K8ssandra-operator v1.10.0 is available

Originally published at: https://k8ssandra.io/blog/announcements/release/k8ssandra-operator-v1-10-0-is-available/

The K8ssandra team has just released k8ssandra-operator v1.10.0.  

In this blog post, we will highlight some of the changes we brought in since v1.6.0, including some strong backup/restore improvements.

Backup/Restore improvements

One of the biggest changes in v1.9.0 is the upgrade to the recently released Medusa v0.16. This version has a major rewrite of the whole storage backend, which makes it much more efficient and resilient when communicating with the object storage systems.  

You can read more about this in the Medusa release blog post.

We also improved a few things in k8ssandra-operator in recent versions, based on community feedback:

Restore mapping computation by the operator

Before v1.8.0, the restore mapping was computed by Medusa itself, once for each pod. This created some issues with hostname resolutions while proving to be both hard to debug and unreliable in some environments.

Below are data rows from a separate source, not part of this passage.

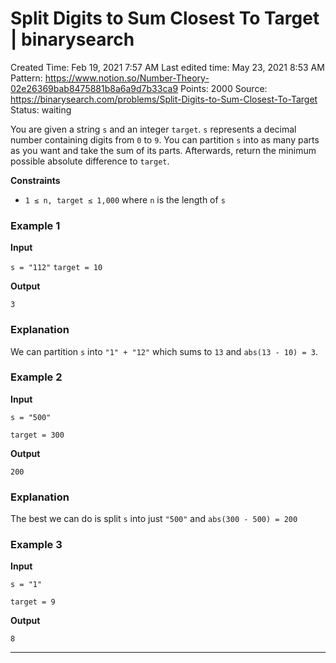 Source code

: # Split Digits to Sum Closest To Target | binarysearch

Created Time: Feb 19, 2021 7:57 AM
Last edited time: May 23, 2021 8:53 AM
Pattern: https://www.notion.so/Number-Theory-02e26369bab8475881b8a6a9d7b33ca9
Points: 2000
Source: https://binarysearch.com/problems/Split-Digits-to-Sum-Closest-To-Target
Status: waiting

You are given a string `s` and an integer `target`. `s` represents a decimal number containing digits from `0` to `9`. You can partition `s` into as many parts as you want and take the sum of its parts. Afterwards, return the minimum possible absolute difference to `target`.

**Constraints**

- `1 ≤ n, target ≤ 1,000` where `n` is the length of `s`

### Example 1

****Input****

`s = "112"`
`target = 10`

****Output****

`3`

### **Explanation**

We can partition `s` into `"1" + "12"` which sums to `13` and `abs(13 - 10) = 3`.

### **Example 2**

****Input****

`s = "500"`

`target = 300`

****Output****

`200`

### **Explanation**

The best we can do is split `s` into just `"500"` and `abs(300 - 500) = 200`

### **Example 3**

****Input****

`s = "1"`

`target = 9`

****Output****

`8`

--- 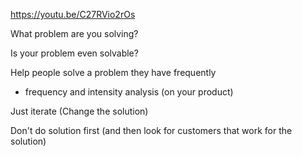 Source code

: https://youtu.be/C27RVio2rOs

What problem are you solving?

Is your problem even solvable?

Help people solve a problem they have frequently
- frequency and intensity analysis (on your product)

Just iterate
(Change the solution)

Don't do solution first
(and then look for customers that work for the solution) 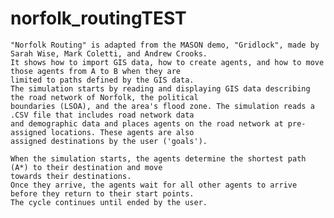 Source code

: # norfolk_routingTEST
        
	"Norfolk Routing" is adapted from the MASON demo, "Gridlock", made by Sarah Wise, Mark Coletti, and Andrew Crooks.
	It shows how to import GIS data, how to create agents, and how to move those agents from A to B when they are
	limited to paths defined by the GIS data.
	The simulation starts by reading and displaying GIS data describing the road network of Norfolk, the political 
	boundaries (LSOA), and the area's flood zone. The simulation reads a .CSV file that includes road network data 
	and demographic data and places agents on the road network at pre-assigned locations. These agents are also 
	assigned destinations by the user ('goals').
	
	When the simulation starts, the agents determine the shortest path (A*) to their destination and move 
	towards their destinations. 
	Once they arrive, the agents wait for all other agents to arrive before they return to their start points. 
	The cycle continues until ended by the user.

In order to have a safer mapping generation, we implemented its computation in the operator itself. Preparing for an upcoming feature where a cluster could be created directly from a backup, we created a separate Medusa pod that is used for communications between the operator and Medusa’s storage backend without requiring the cluster to be up. This will also allow to recover from a failed restore by pointing to a different backup without having to fully recreate the cluster.

Status fields and printed columns

MedusaBackup objects materialize Medusa backups as a local object in the Kubernetes cluster. So far they didn’t contain much valuable information on the backup itself, which could’ve been useful to inspect the backup metadata without having to communicate with Medusa directly.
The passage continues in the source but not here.